La ricerca spirituale dei due è messa in scena da Hopper, in quanto regista, in maniera del tutto particolare. Debitore verso un certo cinema europeo dell’epoca (i film della Nouvelle Vague su tutti), che cercavano di rinnovare il linguaggio cinematografico per narrare nuove storie, Hopper si cimenta in sperimentazioni che, con ogni probabilità, una major hollywoodiana non avrebbe mai accettato. I sorprendenti e per nulla ortodossi stacchi di montaggio intermittenti che sembrano far succedere le inquadrature sbattendo gli occhi, la morbosità eroticizzante con cui si sofferma sulle motociclette, la sequenza delirante e intrisa di blasfemia del cimitero fanno di Easy Rider un’opera con cui qualsiasi film a venire, che pretenda di definirsi libero, dovrà necessariamente confrontarsi.

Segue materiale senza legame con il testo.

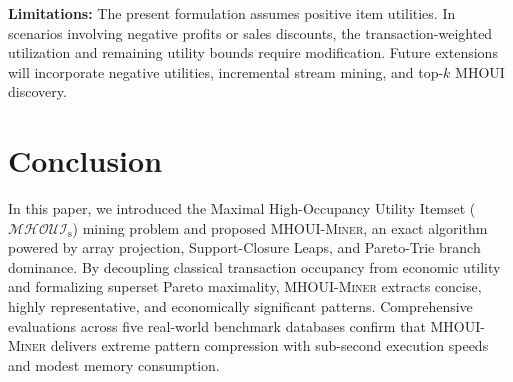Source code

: \documentclass[runningheads]{llncs}
\newcommand{\MHOUI}{\ensuremath{\mathcal{MHOUI}_{\mathrm{s}}}}
\newcommand{\MHOUIminer}{\textsc{MHOUI-Miner}}
\begin{document}
\noindent
\textbf{Limitations:} The present formulation assumes positive item utilities. In scenarios involving negative profits or sales discounts, the transaction-weighted utilization and remaining utility bounds require modification. Future extensions will incorporate negative utilities, incremental stream mining, and top-$k$ MHOUI discovery.

\section{Conclusion}
\label{sec:conclusion}

In this paper, we introduced the Maximal High-Occupancy Utility Itemset (\MHOUI{}) mining problem and proposed \MHOUIminer{}, an exact algorithm powered by array projection, Support-Closure Leaps, and Pareto-Trie branch dominance. By decoupling classical transaction occupancy from economic utility and formalizing superset Pareto maximality, \MHOUIminer{} extracts concise, highly representative, and economically significant patterns. Comprehensive evaluations across five real-world benchmark databases confirm that \MHOUIminer{} delivers extreme pattern compression with sub-second execution speeds and modest memory consumption.



\end{document}
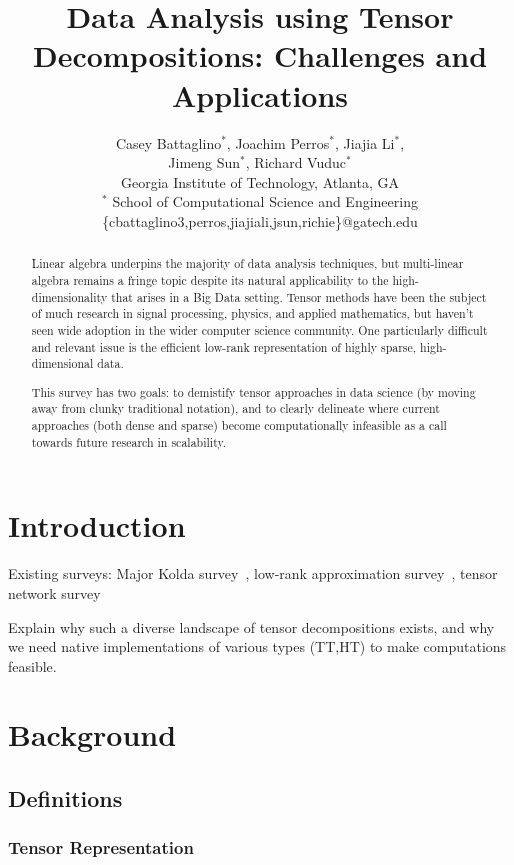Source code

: \documentclass[leqno,onefignum,onetabnum]{siamltex1213}
\title{Data Analysis using Tensor Decompositions: Challenges and Applications}
\author{
  Casey Battaglino$^\ast$, Joachim Perros$^\ast$, Jiajia Li$^\ast$, \\
   Jimeng Sun$^\ast$, Richard Vuduc$^\ast$
  \\ Georgia Institute of Technology, Atlanta, GA
  \\ $^\ast$ School of Computational Science and Engineering \\
  \{cbattaglino3,perros,jiajiali,jsun,richie\}@gatech.edu } \date{}
\begin{document}

\maketitle

\begin{abstract}
Linear algebra underpins the majority of data analysis techniques, but multi-linear algebra remains a fringe topic despite its natural applicability to the high-dimensionality that arises in a Big Data setting. Tensor methods have been the subject of much research in signal processing, physics, and applied mathematics, but haven't seen wide adoption in the wider computer science community. One particularly difficult and relevant issue is the efficient low-rank representation of highly sparse, high-dimensional data.

This survey has two goals: to demistify tensor approaches in data science (by moving away from clunky traditional notation), and to clearly delineate where current approaches (both dense and sparse) become computationally infeasible as a call towards future research in scalability.
\end{abstract}

\section{Introduction} \label{sec:intro}

Existing surveys: Major Kolda survey~\cite{Kolda09tensordecompositions}, low-rank approximation survey~\cite{larskres-survey-2013}, tensor network survey~\cite{DBLP:journals/corr/Cichocki14}

Explain why such a diverse landscape of tensor decompositions exists, and why we need native implementations of various types (TT,HT) to make computations feasible.

\section{Background} \label{sec:background}
\subsection{Definitions} \label{sec:definitions}
\subsubsection{Tensor Representation}
\end{document}
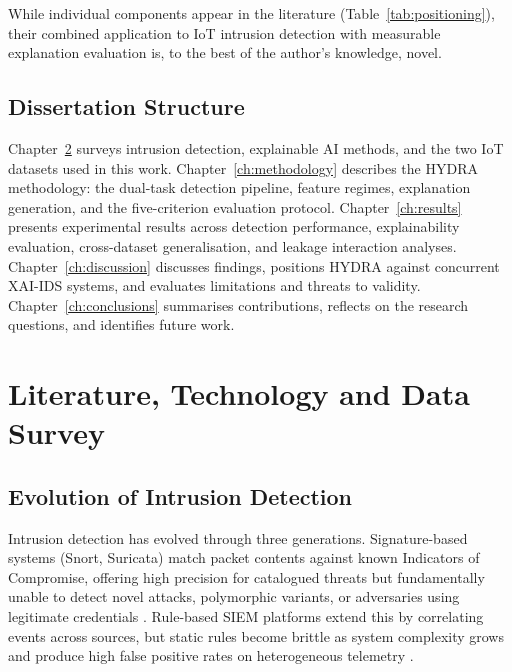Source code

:\documentclass[12pt,a4paper]{report}
\begin{document}
While individual components appear in the literature (Table~\ref{tab:positioning}), their combined application to IoT intrusion detection with measurable explanation evaluation is, to the best of the author's knowledge, novel.


\section{Dissertation Structure}
\label{sec:structure}

Chapter~\ref{ch:literature} surveys intrusion detection, explainable AI methods, and the two IoT datasets used in this work. Chapter~\ref{ch:methodology} describes the HYDRA methodology: the dual-task detection pipeline, feature regimes, explanation generation, and the five-criterion evaluation protocol. Chapter~\ref{ch:results} presents experimental results across detection performance, explainability evaluation, cross-dataset generalisation, and leakage interaction analyses. Chapter~\ref{ch:discussion} discusses findings, positions HYDRA against concurrent XAI-IDS systems, and evaluates limitations and threats to validity. Chapter~\ref{ch:conclusions} summarises contributions, reflects on the research questions, and identifies future work.

\chapter{Literature, Technology and Data Survey}
\label{ch:literature}

\section{Evolution of Intrusion Detection}
\label{sec:evolution}

Intrusion detection has evolved through three generations. Signature-based systems (Snort, Suricata) match packet contents against known Indicators of Compromise, offering high precision for catalogued threats but fundamentally unable to detect novel attacks, polymorphic variants, or adversaries using legitimate credentials \cite{ahmad2021}. Rule-based SIEM platforms extend this by correlating events across sources, but static rules become brittle as system complexity grows and produce high false positive rates on heterogeneous telemetry \cite{zhu2023}.
\end{document}

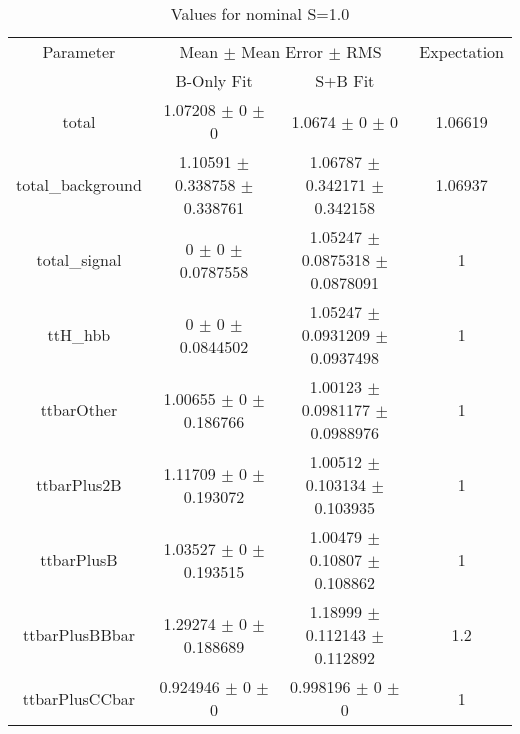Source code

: \begin{table}
\centering
\caption{Values for nominal S=1.0}
\begin{tabular}{cccc}
\toprule
Parameter & \multicolumn{2}{c}{Mean $\pm$ Mean Error $\pm$ RMS} & Expectation\\
 & B-Only Fit & S+B Fit & \\
\midrule
total & \num{1.07208} $\pm$ \num{0} $\pm$ \num{0} & \num{1.0674} $\pm$ \num{0} $\pm$ \num{0} & \num{1.06619}\\
total\_background & \num{1.10591} $\pm$ \num{0.338758} $\pm$ \num{0.338761} & \num{1.06787} $\pm$ \num{0.342171} $\pm$ \num{0.342158} & \num{1.06937}\\
total\_signal & \num{0} $\pm$ \num{0} $\pm$ \num{0.0787558} & \num{1.05247} $\pm$ \num{0.0875318} $\pm$ \num{0.0878091} & \num{1}\\
ttH\_hbb & \num{0} $\pm$ \num{0} $\pm$ \num{0.0844502} & \num{1.05247} $\pm$ \num{0.0931209} $\pm$ \num{0.0937498} & \num{1}\\
ttbarOther & \num{1.00655} $\pm$ \num{0} $\pm$ \num{0.186766} & \num{1.00123} $\pm$ \num{0.0981177} $\pm$ \num{0.0988976} & \num{1}\\
ttbarPlus2B & \num{1.11709} $\pm$ \num{0} $\pm$ \num{0.193072} & \num{1.00512} $\pm$ \num{0.103134} $\pm$ \num{0.103935} & \num{1}\\
ttbarPlusB & \num{1.03527} $\pm$ \num{0} $\pm$ \num{0.193515} & \num{1.00479} $\pm$ \num{0.10807} $\pm$ \num{0.108862} & \num{1}\\
ttbarPlusBBbar & \num{1.29274} $\pm$ \num{0} $\pm$ \num{0.188689} & \num{1.18999} $\pm$ \num{0.112143} $\pm$ \num{0.112892} & \num{1.2}\\
ttbarPlusCCbar & \num{0.924946} $\pm$ \num{0} $\pm$ \num{0} & \num{0.998196} $\pm$ \num{0} $\pm$ \num{0} & \num{1}\\
\bottomrule
\end{tabular}
\end{table}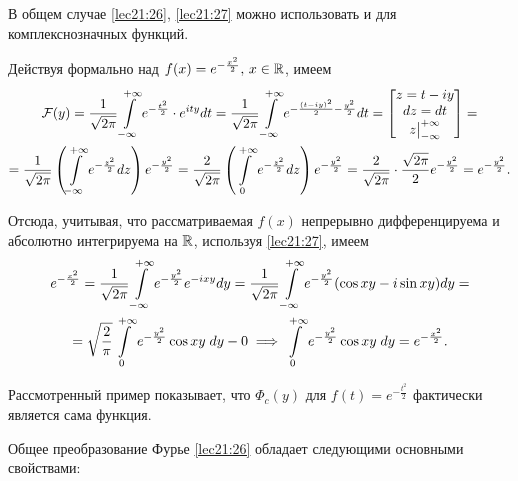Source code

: \documentclass[../../main.tex]{subfiles}
\begin{document}
В общем случае \eqref{lec21:26}, \eqref{lec21:27} можно использовать и для  
комплекснозначных функций.

\begin{example}
  Действуя формально над  $f(x) = e^{-\frac{x^2}2}, \, x \in \mathbb{R}$, имеем
  \begin{multline*}
    \mathcal{F}(y) = \frac1{\sqrt{2\pi}}\int\limits_{-\infty}^{+\infty} e^{-\frac{t^2}2} \cdot e^{ity} dt = 
    \frac1{\sqrt{2\pi}}\int\limits_{-\infty}^{+\infty} e^{-\frac{(t-iy)^2}2-\frac{y^2}2} dt =
    \begin{bmatrix}
      z = t-iy \\
      dz = dt \\
      z \big|_{-\infty}^{+\infty}
    \end{bmatrix} =\\ =
    \frac1{\sqrt{2\pi}} \left(\int\limits_{-\infty}^{+\infty} e^{-\frac{z^2}2} dz\right)
    e^{-\frac{y^2}2} = \frac{2}{\sqrt{2\pi}}\left(\int\limits_{0}^{+\infty} 
    e^{-\frac{z^2}2} dz\right) e^{-\frac{y^2}2} = \frac{2}{\sqrt{2\pi}}\cdot
    \frac{\sqrt{2\pi}}{2}e^{-\frac{y^2}2} =  e^{-\frac{y^2}2}.
  \end{multline*}
  
  Отсюда, учитывая, что рассматриваемая $f(x)$ непрерывно дифференцируема и 
  абсолютно интегрируема на $\mathbb{R}$, используя \eqref{lec21:27}, имеем
  \begin{multline*}
    e^{-\frac{x^2}2} = \frac{1}{\sqrt{2\pi}}\int\limits_{-\infty}^{+\infty} e^{-\frac{y^2}2}e^{-ixy} 
    dy 
    =\frac{1}{\sqrt{2\pi}}\int\limits_{-\infty}^{+\infty} e^{-\frac{y^2}2}(\cos xy - i\sin xy) dy =\\= 
    \sqrt{\frac{2}{\pi}}\int\limits_{0}^{+\infty} e^{-\frac{y^2}2}\cos xy 
    \;dy - 
    0 \implies \int\limits_{0}^{+\infty} e^{-\frac{y^2}2}\cos xy\;dy = 
    e^{-\frac{x^2}2}.
  \end{multline*}
\end{example}

Рассмотренный пример показывает, что $\Phi_c(y)$ для $f(t) = e^{-\frac{t^2}2}$ 
фактически является сама функция.

Общее преобразование Фурье \eqref{lec21:26} обладает следующими основными
свойствами:
\end{document}
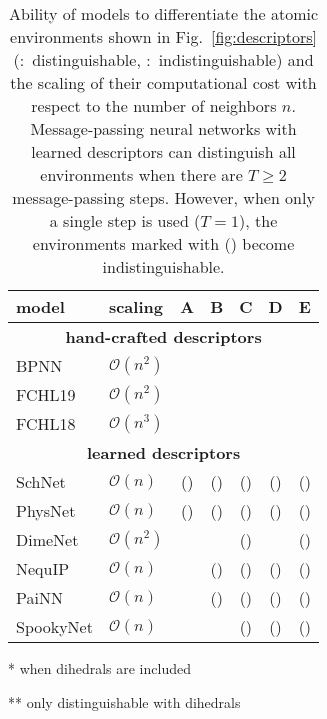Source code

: \documentclass[%
superscriptaddress,
reprint,
nofootinbib,
amsmath,amssymb,amsfonts,
floatfix,
altaffilletter,
showkeys,
]{revtex4-2}
\newcommand{\cmark}{\ding{51}}
\newcommand{\xmark}{\ding{55}}
\newcommand{\nn}{SpookyNet}
\begin{document}
\begin{table}
	\begin{threeparttable}
		\begin{tabular} {l l c c c c c }
			\toprule
			\bf model & \bf scaling & \bf A & \bf B & \bf C & \bf D & \bf E \\
			\midrule
			\multicolumn{7}{c}{\bf hand-crafted descriptors}\\
			BPNN\cite{behler2007generalized} & $\mathcal{O}(n^2)$ & \cmark & \cmark & \xmark & \cmark & \xmark \\
			FCHL19\cite{christensen2020fchl} & $\mathcal{O}(n^2)$ & \cmark & \cmark & \xmark & \cmark & \xmark \\
			FCHL18\cite{faber2018alchemical} & $\mathcal{O}(n^3)$\tnote{*} & \cmark & \cmark & \cmark\tnote{**} & \cmark & \xmark \\
			\midrule
			\multicolumn{7}{c}{\bf learned descriptors}\\
			SchNet\cite{schutt2018schnet} & $\mathcal{O}(n)$ &(\cmark) & (\cmark) & (\cmark) & (\cmark) & (\cmark) \\
			PhysNet\cite{unke2019physnet} & $\mathcal{O}(n)$ & (\cmark) & (\cmark) & (\cmark) & (\cmark) & (\cmark) \\
			DimeNet\cite{klicpera2020directional} & $\mathcal{O}(n^2)$ & \cmark & \cmark & (\cmark) & \cmark & (\cmark) \\
			NequIP\cite{batzner2021se} & $\mathcal{O}(n)$ &\cmark & (\cmark) & (\cmark) & (\cmark) & (\cmark) \\
			PaiNN\cite{schutt2021equivariant} & $\mathcal{O}(n)$ & \cmark & (\cmark) & (\cmark) & (\cmark) & (\cmark) \\
			\nn{} & $\mathcal{O}(n)$ & \cmark & \cmark & (\cmark) & (\cmark) & (\cmark) \\
			\bottomrule
		\end{tabular}
		\begin{tablenotes}\footnotesize
			\item[*] when dihedrals are included
			\item[**] only distinguishable with dihedrals
		\end{tablenotes}
	\end{threeparttable}
	\caption{Ability of models to differentiate the atomic environments shown in Fig.~\ref{fig:descriptors} (\cmark:~distinguishable, \xmark:~indistinguishable) and the scaling of their computational cost  with respect to the number of neighbors $n$. Message-passing neural networks with learned descriptors can distinguish all environments when there are $T\geq2$ message-passing steps. However, when only a single step is used ($T=1$), the environments marked with (\cmark) become indistinguishable.}
	\label{tab:descriptors}
\end{table}
\end{document}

“Easy Rider” tra Cinema e Sessantotto

Pensato dal regista Hopper e dal produttore Fonda come un western, coi nomi dei due protagonisti che rimandano direttamente a Wyatt Earp e Billy The Kid,  Easy Rider conserva la capacità di mitizzazione del genere, ma sa rielaborarla con una retorica del tutto nuova: l’epica degli affreschi paesaggistici e della moto come simbolo si accompagna a una colonna sonora rock potentissima  e dialoghi sconclusionati ma emotivamente evocativi, in parte improvvisati dagli stessi attori sotto l’effetto di droghe. Affianca a un passo del racconto maestoso e per molti versi classico, anche momenti di montaggio serrati, violenti, ricchi di inusuali flash-forward, e una scena nel cimitero da cinema sperimentale. Easy Rider è un film sulla libertà come apertura alle possibilità, ma anche come senso di inappartenenza alla realtà dominante.